RODOS ŞEHRİ (Rodos Adası’nın merkezi ve 12 Adaların başkenti)
Adanın ismi Rodos, şehrin ismi de Rodos. Rodos şehri adanın kuzeyinde yer alıyor; Yunanlılar Rodos şehrinin merkezine “Old Town” diyor ve Rodos adası resmi olarak 12 Adaların (Dodecaneses) başkenti kabul ediliyor. Rodos – Old Town şehrinin sınırları adanın en kuzeyi olan Zonari Burnu ile Eski Kent’in güneyindeki Rodini Park arasında kalan ve batı sahilinden doğu sahiline uzanan bölge, burası adanın en kalabalık yeri.

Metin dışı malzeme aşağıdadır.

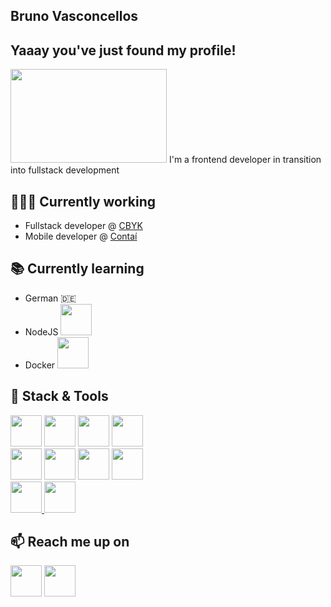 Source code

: ## Bruno Vasconcellos

## Yaaay you've just found my profile!
<img src="https://user-images.githubusercontent.com/61482516/169533309-0d02a21e-d7f8-485c-bd1a-fc2a71df2506.gif" width="250" height="150" />
I'm a frontend developer in transition into fullstack development

## 👨🏻‍💻 Currently working 
- Fullstack developer @ [CBYK](https://www.cbyk.com.br/) 
- Mobile developer @ [Contaí](https://contaidigital.com.br/)

## 📚 Currently learning
- German 🇩🇪  <br/>
- NodeJS <img src="https://cdn.jsdelivr.net/gh/devicons/devicon/icons/nodejs/nodejs-original.svg" width="50" height="50" />
- Docker <img src="https://user-images.githubusercontent.com/61482516/169633178-1bbe45a8-d87a-4997-9af5-76b81d4ccbcb.svg" width="50" height="50" />

## 🧰 Stack & Tools
<span>
  <img src="https://user-images.githubusercontent.com/61482516/169631257-04f20385-a582-43fb-921e-ffee4ff72834.svg" width="50" height="50" />
  <img src="https://user-images.githubusercontent.com/61482516/169631271-d4806c5f-76c5-4be9-a182-7fef8729e4c3.svg" width="50" height="50" />
  <img src="https://user-images.githubusercontent.com/61482516/169631394-5b03ed22-918d-4cd1-8b26-e82853b5f025.svg" width="50" height="50" />
  <img src="https://user-images.githubusercontent.com/61482516/169631357-5c251b57-a267-487d-8fb9-64f2b60de473.svg" width="50" height="50" />
</span>
<br/>
<span>
  <img src="https://user-images.githubusercontent.com/61482516/169631287-9d827d97-623a-4b52-9f24-0c14873324e8.svg" width="50" height="50" />
  <img src="https://user-images.githubusercontent.com/61482516/169631303-f252ce45-9b69-4e8c-bed7-559121a1c0d3.svg" width="50" height="50" />
  <img src="https://user-images.githubusercontent.com/61482516/169631323-4a0d382d-12d9-4e58-a50c-7bef79c88899.svg" width="50" height="50" />
  <img src="https://user-images.githubusercontent.com/61482516/169632848-70d5b49b-0d0c-40b5-af1c-82026c683451.svg" width="50" height="50" />
</span>
<br />
<span>
  <a href="https://discord.com/channels/@me">
    <img src="https://user-images.githubusercontent.com/61482516/169632717-205daaef-785f-4637-a8ff-d22f0ac3fec6.svg" width="50" height="50" />
  </a>
  <a href="https://www.linkedin.com/in/bruno-vasconcellos-03664015a/">
    <img src="https://user-images.githubusercontent.com/61482516/169633099-371ac381-439e-44bc-ab2e-2d4391e548ca.svg" width="50" height="50" />
  </a>
</span>

## 📫 Reach me up on
<span>
  <img src="https://user-images.githubusercontent.com/61482516/169633029-eba5b35d-0056-42a4-856e-bf89525ac608.svg" width="50" height="50" />
  <img src="https://user-images.githubusercontent.com/61482516/169633134-c68cdf88-4593-440f-a5b2-deeb5af520c9.svg" width="50" height="50" />
</span>


<!--
**bbcvasconcellos/bbcvasconcellos** is a ✨ _special_ ✨ repository because its `README.md` (this file) appears on your GitHub profile.

Here are some ideas to get you started:

- 🔭 I’m currently working on ...
- 🌱 I’m currently learning ...
- 👯 I’m looking to collaborate on ...
- 🤔 I’m looking for help with ...
- 💬 Ask me about ...
- 📫 How to reach me: ...
- 😄 Pronouns: ...
- ⚡ Fun fact: ...
-->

Old Town (Eski Kent), Yeni Rodos, Akropolis gibi semtler Rodos şehir merkezinin sınırları içerisinde. Yatların ve gezi teknelerinin durduğu “Mandraki Limanı”; yat, feribot ve cruise gemilerinin geldiği “Kolona Limanı” ve şilep – kargo gemilerinin geldiği “Akandia Limanı” da Old Town semtinin içinde.

Rodos kentinin Eski Kent bölgesinin (Old Town) dışında hemen kuzeyindeki Yeni Rodos semtindeyiz. Batıya giderseniz Archbishop Hrisantou meydanına ve anıtına ulaşırsınız, burası havalimanına ve Monte Smith tepesine giden yolun başıdır. Bu bölgede yaklaşık 4 km uzunluğunda kumsal, yol boyunca oteller, kafeler, restoranlar ve tavernalar var. Batı sahili kum – çakıl karışımıdır, denizi dalgalıdır.

Hrisantou meydanından kuzeye, Aquarium’a giderken yolunuzu kesen Mandilara sokağında biraz gezin. Burası araç trafiğine kapalı, hayat akşam 9’dan sonra başlıyor. Eski evler, kafeler, kiliseler, metropolitlik kilisesi ve yetimhane, market, restoranların olduğu oldukça hareketli bir sokak.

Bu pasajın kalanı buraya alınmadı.